__Dataset extract__:
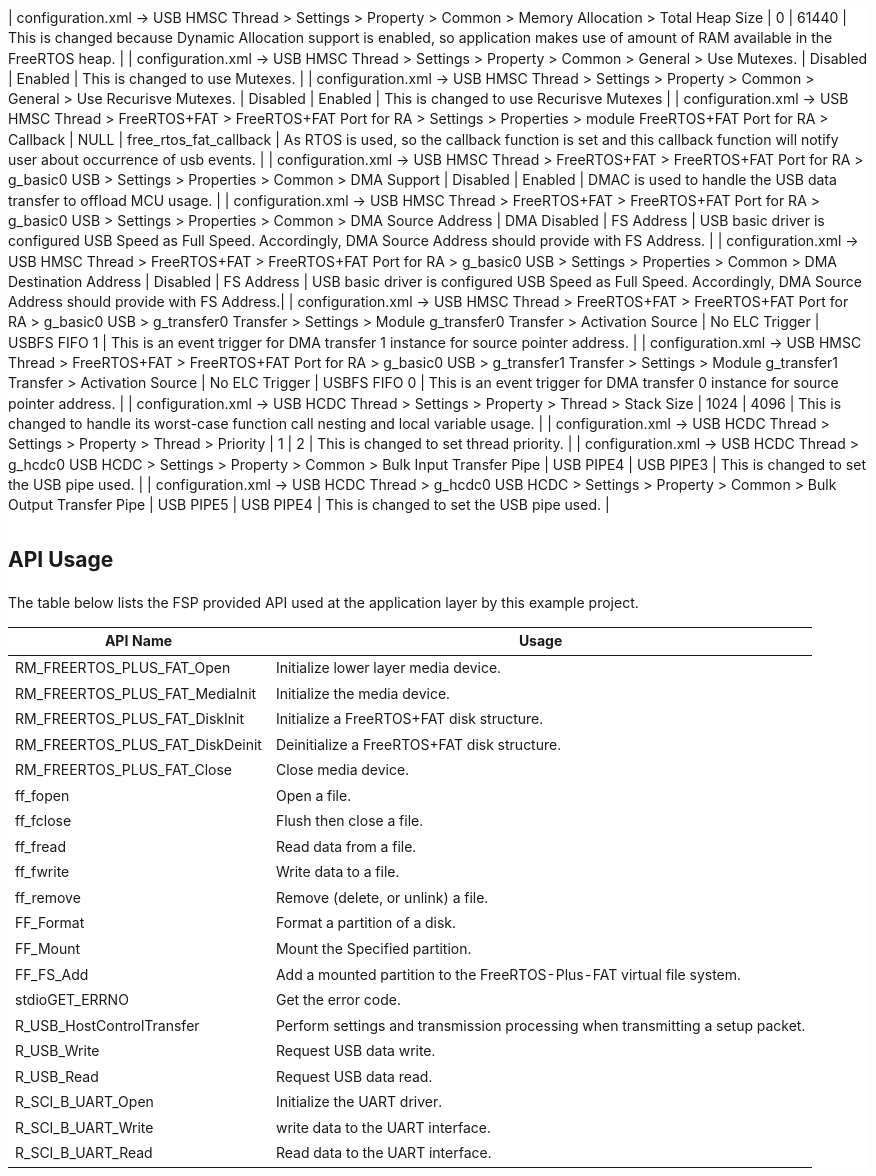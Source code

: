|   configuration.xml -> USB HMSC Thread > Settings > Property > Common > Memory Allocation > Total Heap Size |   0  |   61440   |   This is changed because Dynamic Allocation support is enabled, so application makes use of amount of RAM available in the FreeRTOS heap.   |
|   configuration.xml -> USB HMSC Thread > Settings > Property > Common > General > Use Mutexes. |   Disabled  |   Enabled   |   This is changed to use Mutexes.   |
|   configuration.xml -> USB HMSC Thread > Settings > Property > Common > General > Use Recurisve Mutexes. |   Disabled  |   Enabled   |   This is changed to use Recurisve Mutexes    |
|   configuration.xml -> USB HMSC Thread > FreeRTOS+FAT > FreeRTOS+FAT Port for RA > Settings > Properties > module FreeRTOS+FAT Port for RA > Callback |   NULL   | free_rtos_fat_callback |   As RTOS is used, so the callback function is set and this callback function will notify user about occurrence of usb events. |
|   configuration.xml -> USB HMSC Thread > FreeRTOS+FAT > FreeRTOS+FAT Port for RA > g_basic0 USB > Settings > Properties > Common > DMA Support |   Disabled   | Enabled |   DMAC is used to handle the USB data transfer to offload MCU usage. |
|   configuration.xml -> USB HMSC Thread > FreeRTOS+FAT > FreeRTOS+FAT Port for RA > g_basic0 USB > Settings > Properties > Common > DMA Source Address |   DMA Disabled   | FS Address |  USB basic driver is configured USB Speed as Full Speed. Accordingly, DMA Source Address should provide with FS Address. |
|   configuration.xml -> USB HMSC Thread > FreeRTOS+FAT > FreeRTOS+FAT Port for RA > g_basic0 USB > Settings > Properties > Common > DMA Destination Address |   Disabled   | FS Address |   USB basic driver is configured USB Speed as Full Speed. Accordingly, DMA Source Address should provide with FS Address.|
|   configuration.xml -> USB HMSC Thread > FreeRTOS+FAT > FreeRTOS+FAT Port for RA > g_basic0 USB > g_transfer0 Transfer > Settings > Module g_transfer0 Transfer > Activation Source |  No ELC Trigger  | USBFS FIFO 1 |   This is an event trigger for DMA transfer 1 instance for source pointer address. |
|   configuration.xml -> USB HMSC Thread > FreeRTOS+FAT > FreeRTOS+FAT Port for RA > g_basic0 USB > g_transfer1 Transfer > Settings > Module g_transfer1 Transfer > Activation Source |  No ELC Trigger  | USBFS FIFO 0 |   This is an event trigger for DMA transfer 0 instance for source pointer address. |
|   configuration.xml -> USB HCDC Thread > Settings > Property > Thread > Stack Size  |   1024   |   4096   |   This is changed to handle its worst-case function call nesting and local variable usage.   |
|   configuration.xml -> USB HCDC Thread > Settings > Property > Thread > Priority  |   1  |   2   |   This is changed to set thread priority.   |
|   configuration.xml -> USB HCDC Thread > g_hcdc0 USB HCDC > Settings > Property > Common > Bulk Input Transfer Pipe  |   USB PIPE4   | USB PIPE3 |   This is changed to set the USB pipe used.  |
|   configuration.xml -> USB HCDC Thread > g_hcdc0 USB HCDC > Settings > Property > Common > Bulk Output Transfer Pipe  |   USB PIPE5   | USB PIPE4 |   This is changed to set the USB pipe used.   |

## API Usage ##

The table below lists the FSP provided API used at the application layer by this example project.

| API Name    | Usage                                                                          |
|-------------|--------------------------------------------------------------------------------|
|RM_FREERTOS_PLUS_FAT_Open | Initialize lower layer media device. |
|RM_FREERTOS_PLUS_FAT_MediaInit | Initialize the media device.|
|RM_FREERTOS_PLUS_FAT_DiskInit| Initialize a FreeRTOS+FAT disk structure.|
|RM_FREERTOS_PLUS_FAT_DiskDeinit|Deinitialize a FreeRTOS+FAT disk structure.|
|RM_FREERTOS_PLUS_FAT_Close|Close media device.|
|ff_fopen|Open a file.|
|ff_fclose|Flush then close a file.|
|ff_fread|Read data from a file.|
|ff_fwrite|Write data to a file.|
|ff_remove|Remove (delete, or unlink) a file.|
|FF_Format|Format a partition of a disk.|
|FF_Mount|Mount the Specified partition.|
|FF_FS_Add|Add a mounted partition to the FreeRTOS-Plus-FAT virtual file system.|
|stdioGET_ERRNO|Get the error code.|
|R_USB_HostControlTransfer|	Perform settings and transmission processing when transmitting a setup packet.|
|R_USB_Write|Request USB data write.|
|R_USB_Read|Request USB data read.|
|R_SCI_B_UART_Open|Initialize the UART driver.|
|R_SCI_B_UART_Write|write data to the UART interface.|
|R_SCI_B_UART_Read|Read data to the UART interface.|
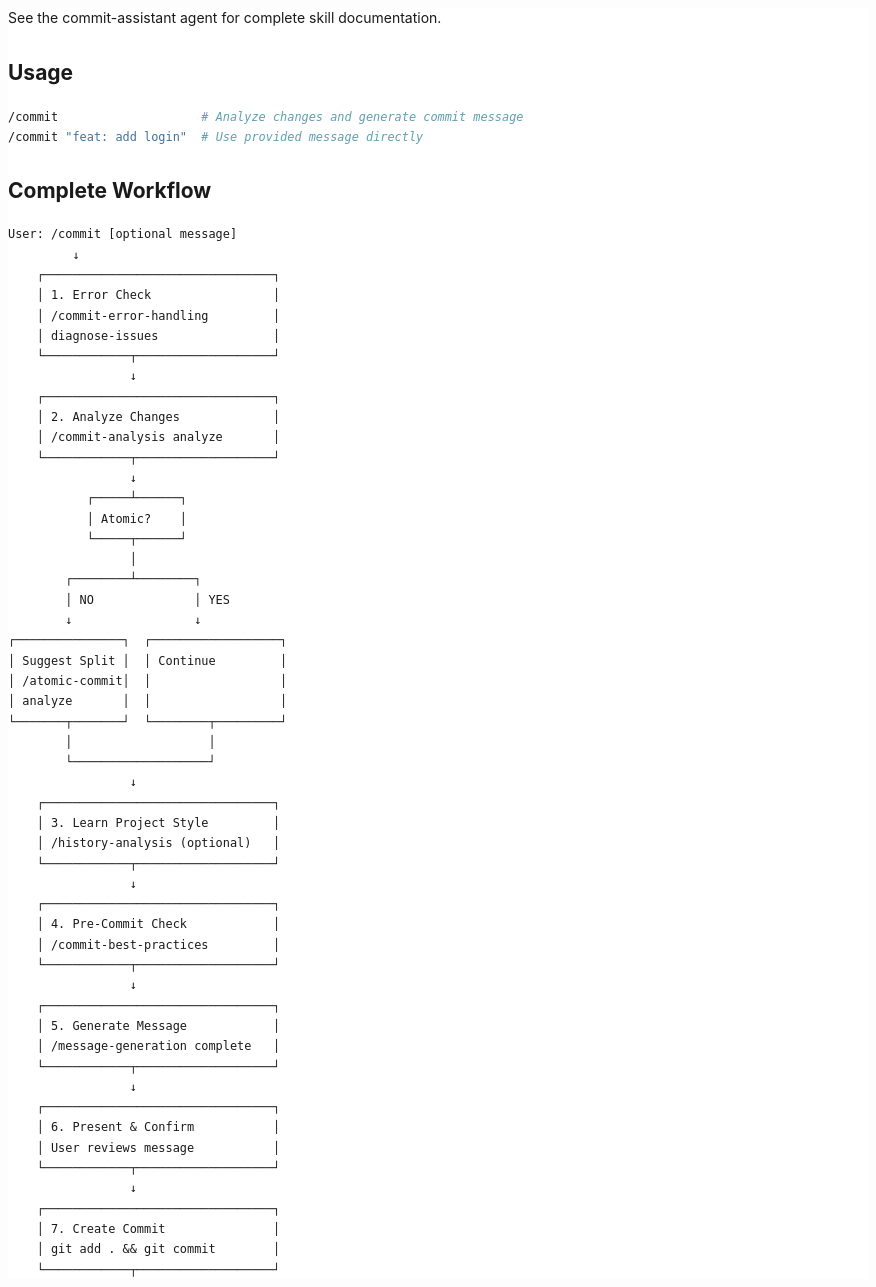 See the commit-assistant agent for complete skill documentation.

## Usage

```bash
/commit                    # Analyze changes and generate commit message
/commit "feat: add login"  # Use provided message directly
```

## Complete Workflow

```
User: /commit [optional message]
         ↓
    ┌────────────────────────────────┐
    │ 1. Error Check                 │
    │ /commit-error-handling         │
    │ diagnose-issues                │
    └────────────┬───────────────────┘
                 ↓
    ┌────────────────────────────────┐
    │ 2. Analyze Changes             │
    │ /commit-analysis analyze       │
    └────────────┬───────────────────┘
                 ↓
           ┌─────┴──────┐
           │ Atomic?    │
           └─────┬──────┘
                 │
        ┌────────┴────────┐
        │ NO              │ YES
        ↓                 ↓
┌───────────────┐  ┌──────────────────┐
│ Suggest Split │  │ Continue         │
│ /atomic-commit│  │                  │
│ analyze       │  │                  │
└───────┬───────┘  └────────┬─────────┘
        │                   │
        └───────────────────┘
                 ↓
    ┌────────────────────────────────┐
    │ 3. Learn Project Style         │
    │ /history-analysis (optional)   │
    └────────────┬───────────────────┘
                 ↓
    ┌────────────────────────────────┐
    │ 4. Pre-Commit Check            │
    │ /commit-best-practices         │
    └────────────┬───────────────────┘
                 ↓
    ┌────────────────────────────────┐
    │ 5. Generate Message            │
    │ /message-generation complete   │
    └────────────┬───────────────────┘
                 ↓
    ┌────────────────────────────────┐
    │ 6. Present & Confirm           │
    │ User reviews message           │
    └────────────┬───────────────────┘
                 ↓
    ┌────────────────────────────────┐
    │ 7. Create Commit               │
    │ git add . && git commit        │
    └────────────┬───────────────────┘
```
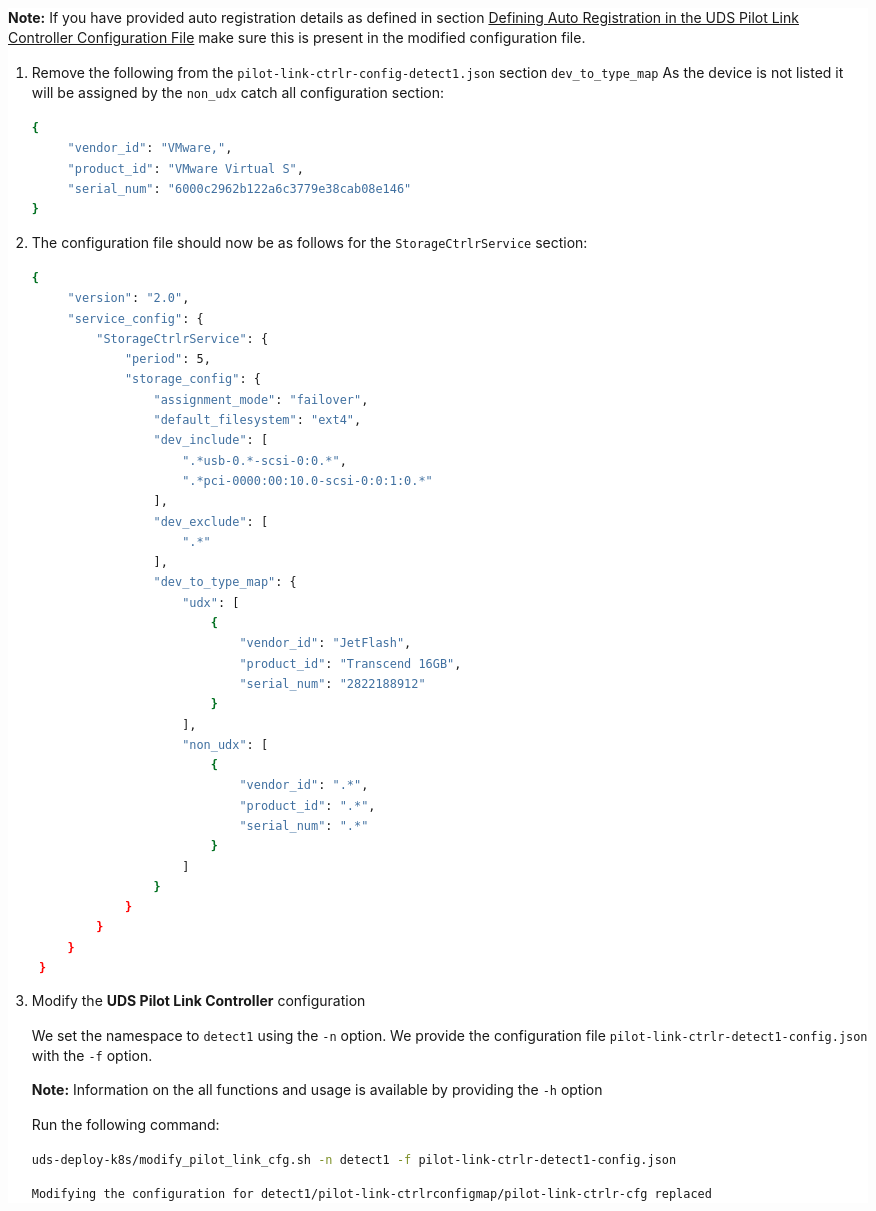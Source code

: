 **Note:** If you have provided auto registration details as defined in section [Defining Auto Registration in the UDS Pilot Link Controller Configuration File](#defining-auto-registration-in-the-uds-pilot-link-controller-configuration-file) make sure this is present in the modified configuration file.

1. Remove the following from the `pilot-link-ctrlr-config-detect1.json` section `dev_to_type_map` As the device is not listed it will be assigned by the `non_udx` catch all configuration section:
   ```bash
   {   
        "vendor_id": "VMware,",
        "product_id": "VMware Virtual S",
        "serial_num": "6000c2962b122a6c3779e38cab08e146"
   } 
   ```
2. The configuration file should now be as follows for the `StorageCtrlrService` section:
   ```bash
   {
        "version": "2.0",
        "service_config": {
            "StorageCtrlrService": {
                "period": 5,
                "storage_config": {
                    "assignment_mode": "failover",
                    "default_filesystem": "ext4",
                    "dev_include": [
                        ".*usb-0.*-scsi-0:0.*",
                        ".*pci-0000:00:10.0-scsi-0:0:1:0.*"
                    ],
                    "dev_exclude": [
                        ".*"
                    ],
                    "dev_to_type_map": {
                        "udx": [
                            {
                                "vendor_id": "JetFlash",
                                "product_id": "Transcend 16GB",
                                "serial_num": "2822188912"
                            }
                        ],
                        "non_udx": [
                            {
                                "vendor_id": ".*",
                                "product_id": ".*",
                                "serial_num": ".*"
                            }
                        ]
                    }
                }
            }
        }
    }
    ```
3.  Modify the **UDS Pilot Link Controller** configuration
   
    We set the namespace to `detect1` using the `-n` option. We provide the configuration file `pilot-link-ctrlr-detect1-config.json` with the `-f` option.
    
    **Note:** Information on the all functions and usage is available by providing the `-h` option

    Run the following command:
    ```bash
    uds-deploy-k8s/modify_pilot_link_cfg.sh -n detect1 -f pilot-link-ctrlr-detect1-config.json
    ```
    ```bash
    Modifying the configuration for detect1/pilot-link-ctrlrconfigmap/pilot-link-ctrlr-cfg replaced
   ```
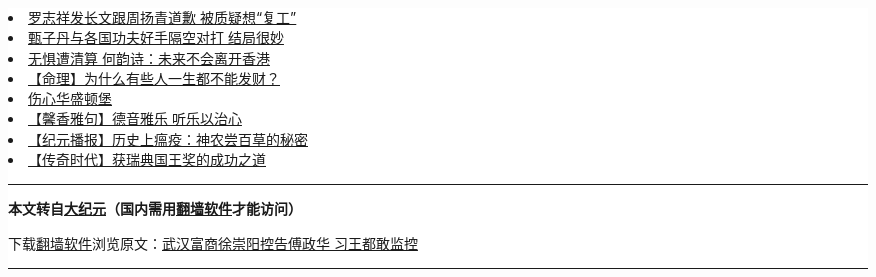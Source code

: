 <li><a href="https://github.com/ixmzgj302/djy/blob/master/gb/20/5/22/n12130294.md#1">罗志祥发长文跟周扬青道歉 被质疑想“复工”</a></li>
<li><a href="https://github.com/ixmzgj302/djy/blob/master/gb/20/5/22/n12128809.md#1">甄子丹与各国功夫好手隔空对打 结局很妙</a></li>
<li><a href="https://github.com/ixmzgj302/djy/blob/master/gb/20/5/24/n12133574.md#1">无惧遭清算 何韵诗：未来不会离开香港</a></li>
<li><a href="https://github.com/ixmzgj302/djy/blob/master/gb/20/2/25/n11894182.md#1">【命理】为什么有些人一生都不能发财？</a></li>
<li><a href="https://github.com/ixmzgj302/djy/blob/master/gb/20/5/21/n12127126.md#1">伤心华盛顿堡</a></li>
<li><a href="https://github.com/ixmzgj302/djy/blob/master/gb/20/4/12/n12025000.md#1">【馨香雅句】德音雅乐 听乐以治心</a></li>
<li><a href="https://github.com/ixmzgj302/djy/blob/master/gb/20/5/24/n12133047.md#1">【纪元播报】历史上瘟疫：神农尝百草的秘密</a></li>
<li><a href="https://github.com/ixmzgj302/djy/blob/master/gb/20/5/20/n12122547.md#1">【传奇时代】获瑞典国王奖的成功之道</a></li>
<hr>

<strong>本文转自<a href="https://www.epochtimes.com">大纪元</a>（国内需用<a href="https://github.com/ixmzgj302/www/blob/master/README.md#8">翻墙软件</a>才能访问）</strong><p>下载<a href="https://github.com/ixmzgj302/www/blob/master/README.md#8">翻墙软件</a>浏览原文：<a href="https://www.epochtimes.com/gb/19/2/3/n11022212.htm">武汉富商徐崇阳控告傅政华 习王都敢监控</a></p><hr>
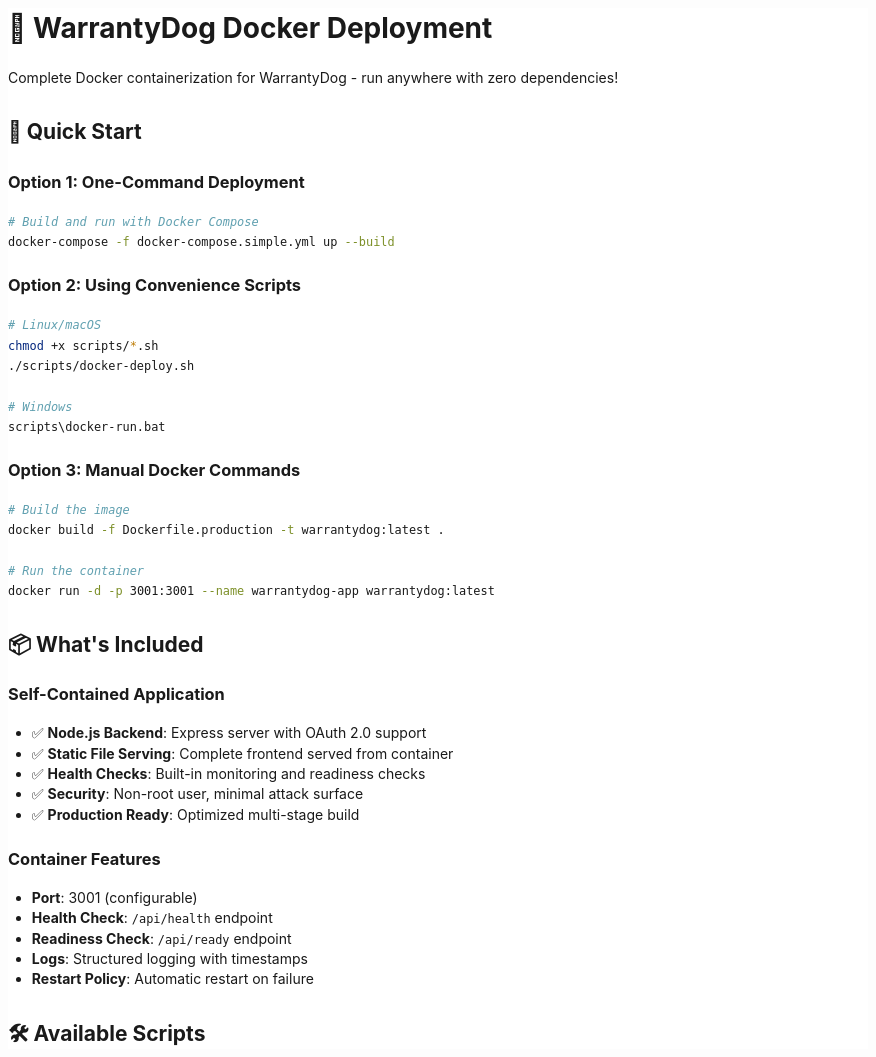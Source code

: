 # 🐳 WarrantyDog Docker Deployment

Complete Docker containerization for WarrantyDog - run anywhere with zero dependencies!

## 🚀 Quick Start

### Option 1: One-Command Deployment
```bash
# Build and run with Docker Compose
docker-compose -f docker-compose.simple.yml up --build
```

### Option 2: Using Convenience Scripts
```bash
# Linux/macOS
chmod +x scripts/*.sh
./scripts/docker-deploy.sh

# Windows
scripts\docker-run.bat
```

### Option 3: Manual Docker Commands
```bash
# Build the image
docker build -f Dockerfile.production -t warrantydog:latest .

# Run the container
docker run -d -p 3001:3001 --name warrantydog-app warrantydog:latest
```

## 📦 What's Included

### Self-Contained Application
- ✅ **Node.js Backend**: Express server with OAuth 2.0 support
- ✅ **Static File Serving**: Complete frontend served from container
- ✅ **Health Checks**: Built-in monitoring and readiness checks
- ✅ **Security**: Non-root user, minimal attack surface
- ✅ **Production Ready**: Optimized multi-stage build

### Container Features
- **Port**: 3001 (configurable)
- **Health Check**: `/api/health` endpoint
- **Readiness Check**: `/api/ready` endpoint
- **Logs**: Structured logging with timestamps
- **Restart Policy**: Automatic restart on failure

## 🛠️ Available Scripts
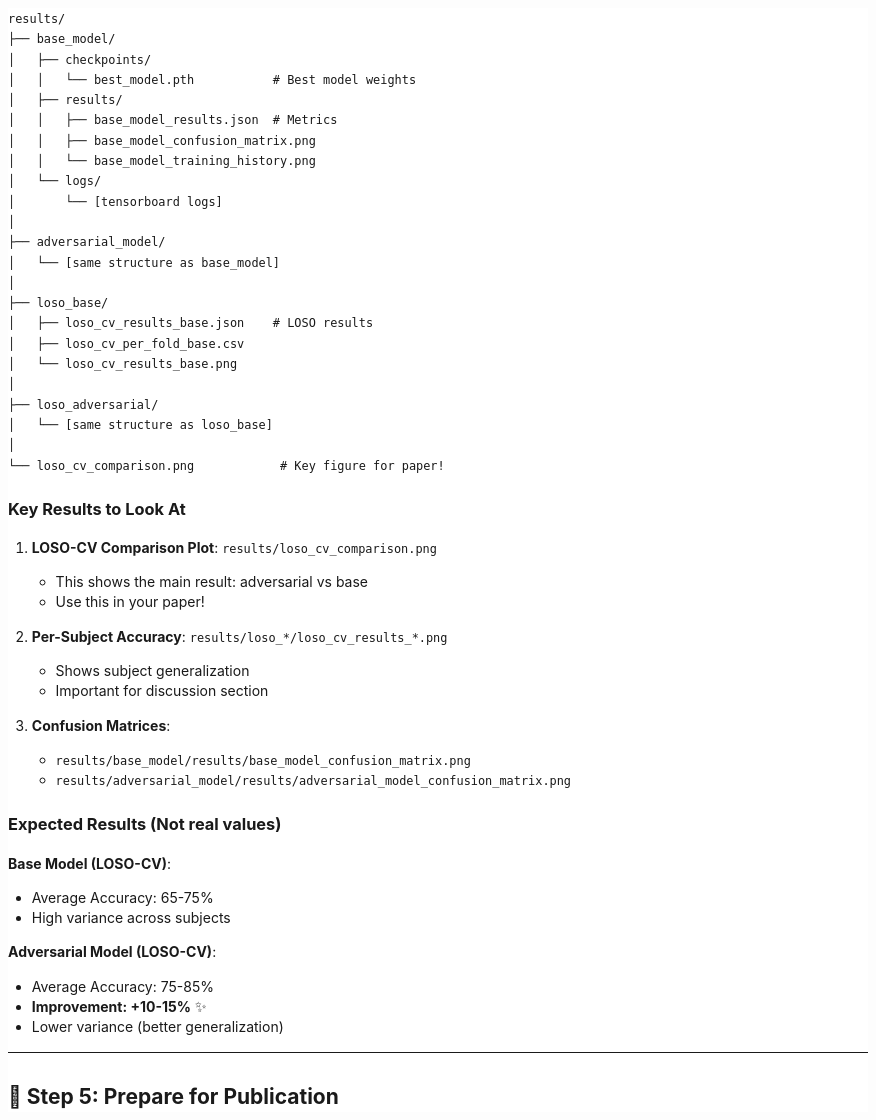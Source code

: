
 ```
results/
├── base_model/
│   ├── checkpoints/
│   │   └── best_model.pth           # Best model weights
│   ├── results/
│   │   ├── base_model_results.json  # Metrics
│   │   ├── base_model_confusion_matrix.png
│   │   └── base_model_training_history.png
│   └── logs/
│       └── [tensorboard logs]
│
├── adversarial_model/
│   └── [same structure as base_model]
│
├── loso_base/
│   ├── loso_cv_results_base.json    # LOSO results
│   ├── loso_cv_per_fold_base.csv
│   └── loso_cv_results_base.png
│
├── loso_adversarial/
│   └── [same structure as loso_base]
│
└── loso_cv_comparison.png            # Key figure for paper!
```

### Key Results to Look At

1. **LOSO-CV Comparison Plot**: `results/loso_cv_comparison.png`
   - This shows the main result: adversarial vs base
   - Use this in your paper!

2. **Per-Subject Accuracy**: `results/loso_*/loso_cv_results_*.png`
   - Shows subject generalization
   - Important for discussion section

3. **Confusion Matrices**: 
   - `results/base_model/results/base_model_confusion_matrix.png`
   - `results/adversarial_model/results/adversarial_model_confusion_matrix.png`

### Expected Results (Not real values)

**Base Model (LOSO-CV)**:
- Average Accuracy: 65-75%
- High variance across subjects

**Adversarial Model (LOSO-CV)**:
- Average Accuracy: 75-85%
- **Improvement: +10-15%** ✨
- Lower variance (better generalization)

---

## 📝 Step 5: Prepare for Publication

__Work instruction__:
Exactly as written, reproduce the lines from the beginning of the material through the line with "Use Recurisve Mutexes.", and skip any picture.

__Final answer__:
Source code

:|   configuration.xml -> USB HMSC Thread > Settings > Property > Common > Memory Allocation > Total Heap Size |   0  |   61440   |   This is changed because Dynamic Allocation support is enabled, so application makes use of amount of RAM available in the FreeRTOS heap.   |
|   configuration.xml -> USB HMSC Thread > Settings > Property > Common > General > Use Mutexes. |   Disabled  |   Enabled   |   This is changed to use Mutexes.   |
|   configuration.xml -> USB HMSC Thread > Settings > Property > Common > General > Use Recurisve Mutexes. |   Disabled  |   Enabled   |   This is changed to use Recurisve Mutexes    |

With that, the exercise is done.